Images should not appear in the copy, yet every line of the listing below must be printed exactly.

_ENTRIES PROVIDED:_
----------------

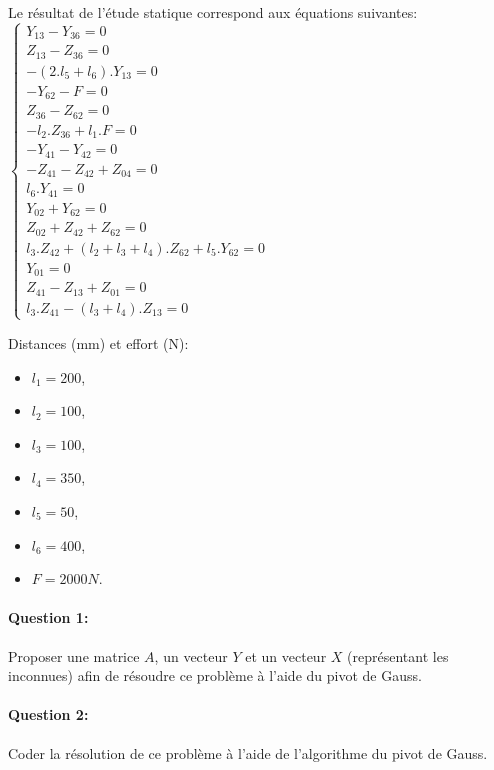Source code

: \begin{minipage}{0.45\linewidth}
Le résultat de l'étude statique correspond aux équations suivantes: \\
$\left\{\begin{array}{l}
Y_{13}-Y_{36}=0 \\ Z_{13}-Z_{36}=0 \\ -(2.l_5+l_6).Y_{13}=0 \\
-Y_{62}-F=0 \\ Z_{36}-Z_{62}=0 \\ -l_2.Z_{36}+l_1.F=0 \\
-Y_{41}-Y_{42}=0 \\ -Z_{41}-Z_{42}+Z_{04}=0 \\ l_6.Y_{41}=0 \\
Y_{02}+Y_{62}=0 \\ Z_{02}+Z_{42}+Z_{62}=0 \\ l_3.Z_{42}+(l_2+l_3+l_4).Z_{62}+l_5.Y_{62}=0 \\
Y_{01}=0 \\ Z_{41}-Z_{13}+Z_{01}=0 \\ l_3.Z_{41}-(l_3+l_4).Z_{13}=0 \end{array}\right.$
\end{minipage}
\hfill
\begin{minipage}{0.45\linewidth}
Distances (mm) et effort (N):
\begin{itemize}
 \item $l_1=200$,
 \item $l_2=100$,
 \item $l_3=100$,
 \item $l_4=350$,
 \item $l_5=50$,
 \item $l_6=400$,
 \item $F=2000N$.
\end{itemize}
\end{minipage}

\paragraph{Question 1:} Proposer une matrice $A$, un vecteur $Y$ et un vecteur $X$ (représentant les inconnues) afin de résoudre ce problème à l'aide du pivot de Gauss.

\paragraph{Question 2:} Coder la résolution de ce problème à l'aide de l'algorithme du pivot de Gauss.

----------------

_EXERCISE RESPONSE:_
Source code

: \begin{minipage}{0.45\linewidth}
Le résultat de l'étude statique correspond aux équations suivantes: \\
$\left\{\begin{array}{l}
Y_{13}-Y_{36}=0 \\ Z_{13}-Z_{36}=0 \\ -(2.l_5+l_6).Y_{13}=0 \\
-Y_{62}-F=0 \\ Z_{36}-Z_{62}=0 \\ -l_2.Z_{36}+l_1.F=0 \\
-Y_{41}-Y_{42}=0 \\ -Z_{41}-Z_{42}+Z_{04}=0 \\ l_6.Y_{41}=0 \\
Y_{02}+Y_{62}=0 \\ Z_{02}+Z_{42}+Z_{62}=0 \\ l_3.Z_{42}+(l_2+l_3+l_4).Z_{62}+l_5.Y_{62}=0 \\
Y_{01}=0 \\ Z_{41}-Z_{13}+Z_{01}=0 \\ l_3.Z_{41}-(l_3+l_4).Z_{13}=0 \end{array}\right.$
\end{minipage}
\hfill
\begin{minipage}{0.45\linewidth}
Distances (mm) et effort (N):
\begin{itemize}
 \item $l_1=200$,
 \item $l_2=100$,
 \item $l_3=100$,
 \item $l_4=350$,
 \item $l_5=50$,
 \item $l_6=400$,
 \item $F=2000N$.
\end{itemize}
\end{minipage}

\paragraph{Question 1:} Proposer une matrice $A$, un vecteur $Y$ et un vecteur $X$ (représentant les inconnues) afin de résoudre ce problème à l'aide du pivot de Gauss.

\paragraph{Question 2:} Coder la résolution de ce problème à l'aide de l'algorithme du pivot de Gauss.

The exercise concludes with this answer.